Government Bonds in India: A Complete Guide
01 October 2025

Introduction
Government bonds are among the most secure fixed-income instruments available to Indian investors. Issued by the Government of India or state governments, they are considered low-risk as they are backed by sovereign authority. For risk-averse investors, retirees, or those seeking diversification, government bonds in India provide predictable interest payments and relative safety.
With the rise of digital platforms such as Bond Scanner (a SEBI-registered Online Bond Platform Provider – OBPP), accessing and investing in government bonds has become more transparent and convenient. This guide explores the list of government bonds in India, their interest rates, benefits, and how investors can buy them online.
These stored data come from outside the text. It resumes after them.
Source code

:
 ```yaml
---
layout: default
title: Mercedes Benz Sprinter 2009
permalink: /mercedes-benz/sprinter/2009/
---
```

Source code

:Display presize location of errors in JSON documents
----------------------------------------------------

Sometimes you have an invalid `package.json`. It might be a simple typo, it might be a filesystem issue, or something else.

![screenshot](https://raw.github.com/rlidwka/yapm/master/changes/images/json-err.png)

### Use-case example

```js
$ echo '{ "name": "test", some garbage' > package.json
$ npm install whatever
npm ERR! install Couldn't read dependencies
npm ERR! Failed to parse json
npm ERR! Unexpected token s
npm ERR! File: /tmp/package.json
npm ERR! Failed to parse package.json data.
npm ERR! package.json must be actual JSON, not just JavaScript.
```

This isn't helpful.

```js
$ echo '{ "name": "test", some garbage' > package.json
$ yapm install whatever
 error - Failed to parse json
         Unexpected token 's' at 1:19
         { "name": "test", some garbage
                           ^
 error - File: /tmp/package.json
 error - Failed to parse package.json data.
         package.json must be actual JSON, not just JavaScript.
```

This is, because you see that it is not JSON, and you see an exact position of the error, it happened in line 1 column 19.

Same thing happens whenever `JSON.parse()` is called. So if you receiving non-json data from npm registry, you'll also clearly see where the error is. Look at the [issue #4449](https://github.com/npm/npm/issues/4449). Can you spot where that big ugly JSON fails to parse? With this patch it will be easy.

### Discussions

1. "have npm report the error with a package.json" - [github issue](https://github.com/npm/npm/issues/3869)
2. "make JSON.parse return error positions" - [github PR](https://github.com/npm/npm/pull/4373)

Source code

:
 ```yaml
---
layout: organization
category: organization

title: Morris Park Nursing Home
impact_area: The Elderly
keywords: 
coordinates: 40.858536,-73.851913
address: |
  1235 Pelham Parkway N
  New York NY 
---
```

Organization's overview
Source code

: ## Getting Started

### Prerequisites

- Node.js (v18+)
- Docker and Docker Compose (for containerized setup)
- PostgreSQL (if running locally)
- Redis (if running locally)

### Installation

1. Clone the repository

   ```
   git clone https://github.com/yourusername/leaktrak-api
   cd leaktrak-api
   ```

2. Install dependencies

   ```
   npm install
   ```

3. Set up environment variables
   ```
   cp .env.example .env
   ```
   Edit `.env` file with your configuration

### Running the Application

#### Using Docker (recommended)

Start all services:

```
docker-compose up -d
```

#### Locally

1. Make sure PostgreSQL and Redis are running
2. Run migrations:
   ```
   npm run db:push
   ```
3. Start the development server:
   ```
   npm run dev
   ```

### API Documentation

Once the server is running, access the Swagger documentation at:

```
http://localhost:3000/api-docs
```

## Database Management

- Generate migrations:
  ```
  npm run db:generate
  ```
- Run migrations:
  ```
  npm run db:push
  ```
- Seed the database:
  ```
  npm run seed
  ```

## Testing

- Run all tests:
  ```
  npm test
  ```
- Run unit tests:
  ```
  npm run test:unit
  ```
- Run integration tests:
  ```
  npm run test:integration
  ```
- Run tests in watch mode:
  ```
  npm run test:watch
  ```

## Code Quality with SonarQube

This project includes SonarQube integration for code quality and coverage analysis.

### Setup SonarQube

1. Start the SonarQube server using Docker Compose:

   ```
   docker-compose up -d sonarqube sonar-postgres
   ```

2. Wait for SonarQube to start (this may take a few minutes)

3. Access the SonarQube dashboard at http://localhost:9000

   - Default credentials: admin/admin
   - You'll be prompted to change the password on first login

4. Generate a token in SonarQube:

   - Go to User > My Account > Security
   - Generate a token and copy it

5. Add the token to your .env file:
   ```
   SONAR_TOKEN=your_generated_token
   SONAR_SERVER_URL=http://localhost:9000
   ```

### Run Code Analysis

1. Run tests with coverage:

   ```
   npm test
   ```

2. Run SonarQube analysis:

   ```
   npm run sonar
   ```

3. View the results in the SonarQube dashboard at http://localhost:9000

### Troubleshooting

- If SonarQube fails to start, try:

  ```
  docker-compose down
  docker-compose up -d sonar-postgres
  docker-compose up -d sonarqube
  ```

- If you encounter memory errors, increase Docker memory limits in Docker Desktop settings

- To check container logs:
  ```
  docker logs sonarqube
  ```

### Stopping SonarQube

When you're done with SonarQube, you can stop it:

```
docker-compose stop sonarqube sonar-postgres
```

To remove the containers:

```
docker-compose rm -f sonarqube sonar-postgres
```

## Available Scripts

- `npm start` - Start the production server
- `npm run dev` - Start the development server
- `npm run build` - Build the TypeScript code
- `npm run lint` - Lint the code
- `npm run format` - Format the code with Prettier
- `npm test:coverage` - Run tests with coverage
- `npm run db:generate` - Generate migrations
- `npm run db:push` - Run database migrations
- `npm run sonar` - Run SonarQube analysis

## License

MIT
What Are Government Bonds?
A government bond is a type of debt instrument issued by the central or state government to raise funds for public expenditure, infrastructure projects, or fiscal needs. Investors lend money to the government and receive interest (coupon) at regular intervals, along with repayment of the principal at maturity.
For example, if an investor purchases a government bond worth ₹1,00,000 at a coupon rate of 7%, they would receive ₹7,000 annually until maturity, after which the original ₹1,00,000 is repaid.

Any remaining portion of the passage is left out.